WHAT TO WORK ON: Return every record verbatim, omitting all pictures.

DATA SUPPLIED:
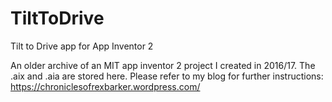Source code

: # TiltToDrive
Tilt to Drive app for App Inventor 2

An older archive of an MIT app inventor 2 project I created in 2016/17.  The .aix and .aia are stored here.  Please refer to my blog for further instructions:
https://chroniclesofrexbarker.wordpress.com/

EXPECTED ANSWER:
Source code

: # TiltToDrive
Tilt to Drive app for App Inventor 2

An older archive of an MIT app inventor 2 project I created in 2016/17.  The .aix and .aia are stored here.  Please refer to my blog for further instructions:
https://chroniclesofrexbarker.wordpress.com/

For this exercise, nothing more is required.